Kiel Working Papers, Kiel Institute for World Economics
No 1829:
Private Labels and International Trade: Trading Variety for Volume
Emily Blanchard, Tatyana Chesnokova and Gerald Willmann
Abstract: This paper explores the role of pooled-producer, e.g.
private label, trade intermediation in shaping the range and diversity of
exports. Direct sales maintain a firm's unique product characteristics
(`brand equity'), whereas trade through an intermediary can take two forms
— either a wholesaling arrangement that (also) maintains the exporter's
unique brand but imposes a higher marginal cost (via double
marginalization), or a `private label' contract under which the firm's
product is pooled with other firms' output and re-sold under a new private
label brand created by the intermediary.
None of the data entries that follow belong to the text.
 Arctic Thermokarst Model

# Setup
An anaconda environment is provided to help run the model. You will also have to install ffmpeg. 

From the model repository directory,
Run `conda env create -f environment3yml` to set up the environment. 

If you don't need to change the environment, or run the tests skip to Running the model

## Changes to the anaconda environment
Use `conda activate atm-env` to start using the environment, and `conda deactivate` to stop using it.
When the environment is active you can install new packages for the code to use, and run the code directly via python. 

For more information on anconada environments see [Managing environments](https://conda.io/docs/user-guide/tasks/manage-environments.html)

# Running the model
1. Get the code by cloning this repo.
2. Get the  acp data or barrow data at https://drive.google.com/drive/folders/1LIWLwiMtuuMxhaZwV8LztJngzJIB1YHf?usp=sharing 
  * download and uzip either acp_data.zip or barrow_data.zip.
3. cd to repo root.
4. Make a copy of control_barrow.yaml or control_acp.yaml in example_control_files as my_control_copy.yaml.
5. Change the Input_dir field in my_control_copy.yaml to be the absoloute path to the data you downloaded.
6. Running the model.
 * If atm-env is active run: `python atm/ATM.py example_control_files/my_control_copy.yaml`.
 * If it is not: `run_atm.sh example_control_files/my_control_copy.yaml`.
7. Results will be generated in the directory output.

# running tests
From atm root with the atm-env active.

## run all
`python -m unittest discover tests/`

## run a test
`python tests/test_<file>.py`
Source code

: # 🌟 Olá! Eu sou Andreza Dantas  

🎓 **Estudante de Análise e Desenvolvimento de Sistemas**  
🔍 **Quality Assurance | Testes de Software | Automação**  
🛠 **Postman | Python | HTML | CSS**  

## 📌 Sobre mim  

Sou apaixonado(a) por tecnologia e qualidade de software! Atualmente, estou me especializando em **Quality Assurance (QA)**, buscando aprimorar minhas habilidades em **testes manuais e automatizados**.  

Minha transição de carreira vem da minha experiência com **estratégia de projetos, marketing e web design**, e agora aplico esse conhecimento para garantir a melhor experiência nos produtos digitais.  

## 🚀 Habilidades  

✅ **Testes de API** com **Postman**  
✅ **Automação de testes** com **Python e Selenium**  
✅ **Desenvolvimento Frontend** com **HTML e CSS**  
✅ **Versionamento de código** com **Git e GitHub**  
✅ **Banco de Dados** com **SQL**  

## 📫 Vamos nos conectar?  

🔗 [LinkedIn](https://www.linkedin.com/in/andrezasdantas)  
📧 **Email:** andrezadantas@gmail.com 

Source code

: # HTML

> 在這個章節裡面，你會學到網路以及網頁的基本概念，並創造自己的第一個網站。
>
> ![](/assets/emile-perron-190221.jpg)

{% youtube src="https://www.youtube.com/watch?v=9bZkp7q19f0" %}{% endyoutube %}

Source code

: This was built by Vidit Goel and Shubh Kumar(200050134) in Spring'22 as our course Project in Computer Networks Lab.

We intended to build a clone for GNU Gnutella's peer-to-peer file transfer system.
This paper focuses on the latter,
and shows that the availability of the private label option results in
greater total export volumes and lower average prices for consumers, but
fewer independent varieties available in equilibrium. Welfare implications
are mixed: consumers trade variety for volume, firms face greater
competition from the new pooled-products, and intermediaries capture much
of the gains from trade
Keywords: Private Labels, Export Mode, Intermediaries, Heterogeneous Firms, International Retailers; (follow links to similar papers)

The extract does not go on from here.